Le tribunal de commerce de Meaux, le 7 octobre 2025, statue sur une demande en paiement de cotisations. Une association gestionnaire d’un régime légal de congés intempéries poursuit un artisan du bâtiment affilié. Le défendeur ne conteste pas la dette. La juridiction accueille la demande au fond mais rejette l’exécution provisoire sur minute. Elle précise les conditions de cette mesure exceptionnelle.
La consécration d’une créance certaine et liquide
Le juge constate l’existence incontestée de l’obligation. L’artisan reconnaît son activité et son affiliation au régime obligatoire. Le tribunal vérifie alors le caractère exigible des sommes réclamées.

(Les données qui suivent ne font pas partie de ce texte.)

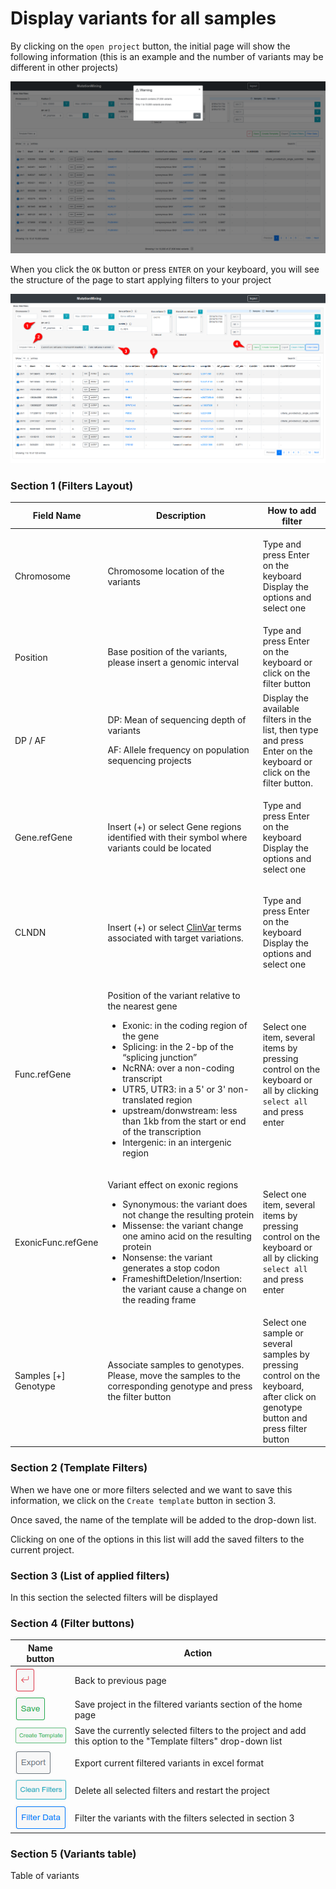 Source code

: # Display variants for all samples

By clicking on the `open project` button, the initial page will show the following information (this is an example and the number of variants may be different in other projects)

![](../.gitbook/assets/open-project.png)

When you click the `OK` button or press `ENTER` on your keyboard, you will see the structure of the page to start applying filters to your project

![](../.gitbook/assets/open-project-structure.png)

### Section 1 (Filters Layout)

| Field Name             | Description                                                                                                                                                                                                                                                                                                                                                                                                                 | How to add filter                                                                                                                |
| ---------------------- | --------------------------------------------------------------------------------------------------------------------------------------------------------------------------------------------------------------------------------------------------------------------------------------------------------------------------------------------------------------------------------------------------------------------------- | -------------------------------------------------------------------------------------------------------------------------------- |
| Chromosome             | Chromosome location of the variants                                                                                                                                                                                                                                                                                                                                                                                         | <p>Type and press Enter on the keyboard<br>Display the options and select one</p>                                                |
| Position               | Base position of the variants, please insert a genomic interval                                                                                                                                                                                                                                                                                                                                                             | Type and press Enter on the keyboard or click on the filter button                                                               |
| DP / AF                | <p>DP: Mean of sequencing depth of variants</p><p></p><p>AF: Allele frequency on population sequencing projects</p>                                                                                                                                                                                                                                                                                                         | Display the available filters in the list, then type and press Enter on the keyboard or click on the filter button.              |
| Gene.refGene           | Insert (+) or select Gene regions identified with their symbol where variants could be located                                                                                                                                                                                                                                                                                                                              | <p>Type and press Enter on the keyboard<br>Display the options and select one</p>                                                |
| CLNDN                  | Insert (+) or select [ClinVar](https://www.ncbi.nlm.nih.gov/clinvar/) terms associated with target variations.                                                                                                                                                                                                                                                                                                              | <p>Type and press Enter on the keyboard<br>Display the options and select one</p>                                                |
| Func.refGene           | <p></p><p>Position of the variant relative to the nearest gene</p><ul><li>Exonic: in the coding region of the gene</li><li>Splicing: in the 2-bp of the “splicing junction”</li><li>NcRNA: over a non-coding transcript</li><li>UTR5, UTR3: in a 5' or 3' non-translated region</li><li>upstream/donwstream: less than 1kb from the start or end of the transcription</li><li>Intergenic: in an intergenic region</li></ul> | Select one item, several items by pressing control on the keyboard or all by clicking `select all` and press enter               |
| ExonicFunc.refGene     | <p></p><p>Variant effect on exonic regions</p><ul><li>Synonymous: the variant does not change the resulting protein</li><li>Missense: the variant change one amino acid on the resulting protein</li><li>Nonsense: the variant generates a stop codon</li><li>FrameshiftDeletion/Insertion: the variant cause a change on the reading frame</li></ul>                                                                       | Select one item, several items by pressing control on the keyboard or all by clicking `select all` and press enter               |
| Samples \[+] Genotype  | Associate samples to genotypes. Please, move the samples to the corresponding genotype and press the filter button                                                                                                                                                                                                                                                                                                          | Select one sample or several samples by pressing control on the keyboard, after click on genotype button and press filter button |

### Section 2 (Template Filters)

When we have one or more filters selected and we want to save this information, we click on the `Create template` button in section 3.&#x20;

Once saved, the name of the template will be added to the drop-down list.&#x20;

Clicking on one of the options in this list will add the saved filters to the current project.

### Section 3 (List of applied filters)

In this section the selected filters will be displayed

### Section 4 (Filter buttons)

| Name button | Action |
| --- | --- |
| ![](../.gitbook/assets/button-back-arrow.png) | Back to previous page |
| ![](../.gitbook/assets/button-save.png) | Save project in the filtered variants section of the home page |
| ![](../.gitbook/assets/button-template.png) | Save the currently selected filters to the project and add this option to the "Template filters" drop-down list |
| ![](../.gitbook/assets/button-export.png) | Export current filtered variants in excel format |
| ![](../.gitbook/assets/button-clean-filters.png) | Delete all selected filters and restart the project |
| ![](../.gitbook/assets/button-filter-data.png) | Filter the variants with the filters selected in section 3 |

### Section 5 (Variants table)

Table of variants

Il relève que la créance est certaine, liquide et exigible. Cette qualification justifie pleinement la condamnation au paiement du principal. Elle inclut également les majorations de retard contractuellement prévues. Le juge ordonne aussi le versement de cotisations provisionnelles. Celles-ci courent jusqu’à la date de l’assignation en justice. Cette décision assure une protection financière complète à l’association gestionnaire. Elle garantit le fonctionnement du régime social dont dépendent les salariés.
Le refus d’une exécution provisoire sur minute
La juridiction écarte la demande d’exécution provisoire sur minute. Elle rappelle que l’exécution provisoire est de droit en vertu de la loi. Le juge motive son refus par l’absence de justification de l’urgence. « Attendu que l’urgence ne justifie pas que l’exécution provisoire de la présente décision soit ordonnée sur minute » (Motifs). Cette condition n’est pas caractérisée en l’espèce. La solution s’inscrit dans une jurisprudence constante sur le référé. « Il appartient au demandeur de caractériser l’urgence laquelle relève de l’appréciation souveraine du juge » (Tribunal judiciaire de Bobigny, le 5 février 2026, n°25/02506). Le tribunal exerce ainsi son pouvoir souverain d’appréciation. Il protège le débiteur contre une exécution trop brutale de la décision. La mesure évite un préjudice disproportionné avant un éventuel recours.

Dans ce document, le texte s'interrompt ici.